Although Chinese New Year is widely celebrated worldwide, each country can still have varying customs and traditions.
For individuals who might not be familiar with how Chinese New Year is celebrated, don’t fret because we have your back. Here’s a beginner’s guide to Singapore’s Chinese New Year celebration.
What is the Chinese New Year like in Singapore?
To start, Chinese New Year is a pretty grand occasion in Singapore. The festivities run from the last days of the Chinese calendar’s final month and end on the first month’s 15th day.
From grand light-up events, street bazaars, religious rituals, and family reunion dinners, you can expect to have a busy week with all the festivities involved in this occasion.
What are the common customs and traditions during this period?
Note that there’s no linear way to celebrate this festive occasion, so the customs and traditions for each household can significantly vary.
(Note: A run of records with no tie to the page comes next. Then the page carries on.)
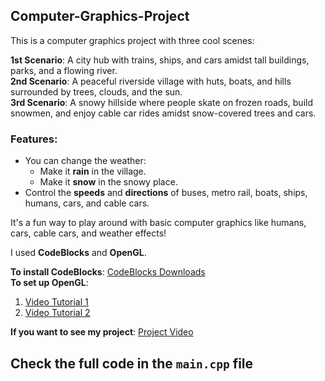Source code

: ## Computer-Graphics-Project 

This is a computer graphics project with three cool scenes:

**1st Scenario**: A city hub with trains, ships, and cars amidst tall buildings, parks, and a flowing river.  
**2nd Scenario**: A peaceful riverside village with huts, boats, and hills surrounded by trees, clouds, and the sun.  
**3rd Scenario**: A snowy hillside where people skate on frozen roads, build snowmen, and enjoy cable car rides amidst snow-covered trees and cars.

### Features:
- You can change the weather:
  - Make it **rain** in the village.
  - Make it **snow** in the snowy place.
- Control the **speeds** and **directions** of buses, metro rail, boats, ships, humans, cars, and cable cars.

It's a fun way to play around with basic computer graphics like humans, cars, cable cars, and weather effects!

I used **CodeBlocks** and **OpenGL**.

**To install CodeBlocks**: [CodeBlocks Downloads](https://www.codeblocks.org/downloads/)  
**To set up OpenGL**:  
1) [Video Tutorial 1](https://www.youtube.com/watch?v=7rLo69vCooU)  
2) [Video Tutorial 2](https://www.youtube.com/watch?v=VMsTI_CC-jc)

**If you want to see my project**: [Project Video](https://www.youtube.com/watch?v=se_gC28p0Vo)

## Check the full code in the `main.cpp` file
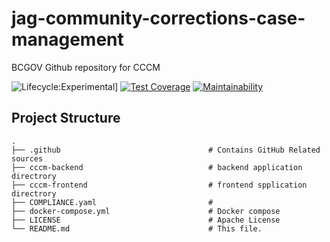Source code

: # jag-community-corrections-case-management
BCGOV Github repository for CCCM

![Lifecycle:Experimental](https://img.shields.io/badge/Lifecycle-Experimental-339999)]
[![Test Coverage](https://api.codeclimate.com/v1/badges/a2320cfbbc0d3c23dbbf/test_coverage)](https://codeclimate.com/github/bcgov/jag-community-corrections-case-management/test_coverage)
[![Maintainability](https://api.codeclimate.com/v1/badges/a2320cfbbc0d3c23dbbf/maintainability)](https://codeclimate.com/github/bcgov/jag-community-corrections-case-management/maintainability)

## Project Structure

    .
    ├── .github                                 # Contains GitHub Related sources
    ├── cccm-backend                            # backend application directrory                                               
    ├── cccm-frontend                			# frontend spplication directrory 
    ├── COMPLIANCE.yaml                         #
	├── docker-compose.yml                      # Docker compose 	
    ├── LICENSE                                 # Apache License
    └── README.md                               # This file.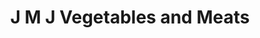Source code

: ---
title: "J M J Vegetables and Meats"
url: /bharananganam/j-m-j-vegetables-and-meats/
shop: greengrocer
---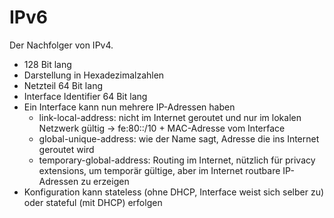 # IPv6
Der Nachfolger von IPv4. 
- 128 Bit lang
- Darstellung in Hexadezimalzahlen
- Netzteil 64 Bit lang
- Interface Identifier 64 Bit lang
- Ein Interface kann nun mehrere IP-Adressen haben
	- link-local-address: nicht im Internet geroutet und nur im lokalen Netzwerk gültig -> fe:80::/10 + MAC-Adresse vom Interface
	- global-unique-address: wie der Name sagt, Adresse die ins Internet geroutet wird
	- temporary-global-address: Routing im Internet, nützlich für privacy extensions, um temporär gültige, aber im Internet routbare IP-Adressen zu erzeigen
- Konfiguration kann stateless (ohne DHCP, Interface weist sich selber zu) oder stateful (mit DHCP) erfolgen
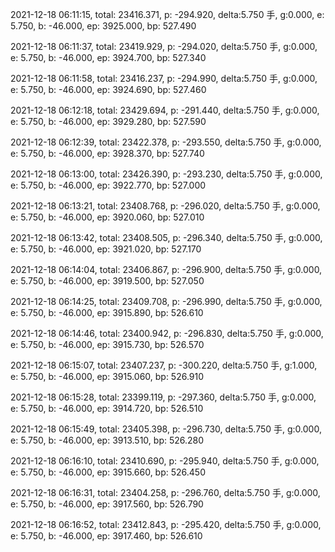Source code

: 2021-12-18 06:11:15, total: 23416.371, p: -294.920, delta:5.750 手, g:0.000, e: 5.750, b: -46.000, ep: 3925.000, bp: 527.490

2021-12-18 06:11:37, total: 23419.929, p: -294.020, delta:5.750 手, g:0.000, e: 5.750, b: -46.000, ep: 3924.700, bp: 527.340

2021-12-18 06:11:58, total: 23416.237, p: -294.990, delta:5.750 手, g:0.000, e: 5.750, b: -46.000, ep: 3924.690, bp: 527.460

2021-12-18 06:12:18, total: 23429.694, p: -291.440, delta:5.750 手, g:0.000, e: 5.750, b: -46.000, ep: 3929.280, bp: 527.590

2021-12-18 06:12:39, total: 23422.378, p: -293.550, delta:5.750 手, g:0.000, e: 5.750, b: -46.000, ep: 3928.370, bp: 527.740

2021-12-18 06:13:00, total: 23426.390, p: -293.230, delta:5.750 手, g:0.000, e: 5.750, b: -46.000, ep: 3922.770, bp: 527.000

2021-12-18 06:13:21, total: 23408.768, p: -296.020, delta:5.750 手, g:0.000, e: 5.750, b: -46.000, ep: 3920.060, bp: 527.010

2021-12-18 06:13:42, total: 23408.505, p: -296.340, delta:5.750 手, g:0.000, e: 5.750, b: -46.000, ep: 3921.020, bp: 527.170

2021-12-18 06:14:04, total: 23406.867, p: -296.900, delta:5.750 手, g:0.000, e: 5.750, b: -46.000, ep: 3919.500, bp: 527.050

2021-12-18 06:14:25, total: 23409.708, p: -296.990, delta:5.750 手, g:0.000, e: 5.750, b: -46.000, ep: 3915.890, bp: 526.610

2021-12-18 06:14:46, total: 23400.942, p: -296.830, delta:5.750 手, g:0.000, e: 5.750, b: -46.000, ep: 3915.730, bp: 526.570

2021-12-18 06:15:07, total: 23407.237, p: -300.220, delta:5.750 手, g:1.000, e: 5.750, b: -46.000, ep: 3915.060, bp: 526.910

2021-12-18 06:15:28, total: 23399.119, p: -297.360, delta:5.750 手, g:0.000, e: 5.750, b: -46.000, ep: 3914.720, bp: 526.510

2021-12-18 06:15:49, total: 23405.398, p: -296.730, delta:5.750 手, g:0.000, e: 5.750, b: -46.000, ep: 3913.510, bp: 526.280

2021-12-18 06:16:10, total: 23410.690, p: -295.940, delta:5.750 手, g:0.000, e: 5.750, b: -46.000, ep: 3915.660, bp: 526.450

2021-12-18 06:16:31, total: 23404.258, p: -296.760, delta:5.750 手, g:0.000, e: 5.750, b: -46.000, ep: 3917.560, bp: 526.790

2021-12-18 06:16:52, total: 23412.843, p: -295.420, delta:5.750 手, g:0.000, e: 5.750, b: -46.000, ep: 3917.460, bp: 526.610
For your reference, here are the typical customs and traditions they practice.
People visit temples to offer prayers to their ancestors and deities.
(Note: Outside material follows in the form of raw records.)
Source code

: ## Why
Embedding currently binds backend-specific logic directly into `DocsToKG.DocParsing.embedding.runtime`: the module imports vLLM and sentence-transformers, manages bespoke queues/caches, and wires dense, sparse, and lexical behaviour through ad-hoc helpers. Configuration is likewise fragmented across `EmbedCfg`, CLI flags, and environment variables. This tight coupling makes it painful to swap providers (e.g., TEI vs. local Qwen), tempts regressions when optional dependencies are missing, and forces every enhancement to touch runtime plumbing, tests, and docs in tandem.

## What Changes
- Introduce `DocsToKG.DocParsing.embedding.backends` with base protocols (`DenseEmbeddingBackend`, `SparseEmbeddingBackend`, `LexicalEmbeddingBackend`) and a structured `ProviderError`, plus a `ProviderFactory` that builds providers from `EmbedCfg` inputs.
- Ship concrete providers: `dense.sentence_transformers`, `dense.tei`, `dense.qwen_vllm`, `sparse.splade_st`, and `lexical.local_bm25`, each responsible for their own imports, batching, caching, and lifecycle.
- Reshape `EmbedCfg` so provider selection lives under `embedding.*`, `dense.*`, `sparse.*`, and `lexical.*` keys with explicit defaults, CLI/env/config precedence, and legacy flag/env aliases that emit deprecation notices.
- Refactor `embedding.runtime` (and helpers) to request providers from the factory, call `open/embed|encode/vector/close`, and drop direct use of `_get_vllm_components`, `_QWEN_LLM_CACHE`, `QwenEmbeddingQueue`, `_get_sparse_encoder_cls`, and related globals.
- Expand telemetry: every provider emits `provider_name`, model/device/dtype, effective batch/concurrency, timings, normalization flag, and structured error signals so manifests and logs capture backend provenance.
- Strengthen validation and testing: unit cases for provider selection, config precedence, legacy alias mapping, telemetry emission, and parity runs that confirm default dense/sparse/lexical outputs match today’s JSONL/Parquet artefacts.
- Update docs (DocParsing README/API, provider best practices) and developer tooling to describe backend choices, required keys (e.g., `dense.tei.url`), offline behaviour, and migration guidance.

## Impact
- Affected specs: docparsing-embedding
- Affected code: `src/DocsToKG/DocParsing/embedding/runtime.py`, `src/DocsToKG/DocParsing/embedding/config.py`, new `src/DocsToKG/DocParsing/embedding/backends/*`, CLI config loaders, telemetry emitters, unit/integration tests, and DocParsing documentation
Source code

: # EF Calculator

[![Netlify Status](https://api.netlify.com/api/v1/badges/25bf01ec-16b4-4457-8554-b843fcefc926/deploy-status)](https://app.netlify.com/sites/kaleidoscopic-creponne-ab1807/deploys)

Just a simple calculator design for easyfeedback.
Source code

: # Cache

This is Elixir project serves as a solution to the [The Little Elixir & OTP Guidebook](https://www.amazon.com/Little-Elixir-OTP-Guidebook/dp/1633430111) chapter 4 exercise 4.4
Paying respect and prayers to ancestors is an important part of the Chinese New Year’s celebration. Singaporeans also visit Chinese temples to light incense and ask the deities for good luck and blessings for the upcoming year.
People thoroughly clean the house to sweep away the bad luck.
Many people believe that thoroughly cleaning their house before the festival can help sweep away the past year’s bad luck and make their properties ready to receive the good fortune of the new year.
They go shopping.
After cleaning and decorating their house, many families go shopping. First on their shopping list is the variety of foods served during the reunion dinner.
Chinese people also believe that buying new items for their houses symbolizes welcoming new luck and getting ready for a fresh start. For this reason, many people shop for new items for their house, such as new upholstery, oven, television, loft bed, home decors, and more.
Families get together for a reunion dinner.
Even if there can be a variety of customs and traditions regarding Chinese New Year, family reunion dinners will always be one of the most important concerns. No matter how far each family member is, they would do their best to return home for this annual gathering.
Most of them enjoy a festive homemade dinner composed of many dishes with auspicious connotations. On the other hand, some families prefer to spend their reunion dinners in Chinese restaurants.
They exchange red envelopes or Hongbaos.
CNY celebrations will not be complete without exchanging gifts and red packets (Hongbao). However, ever since the pandemic, the Monetary Authority of Singapore (MAS) has encouraged people to send their Hongbao digitally.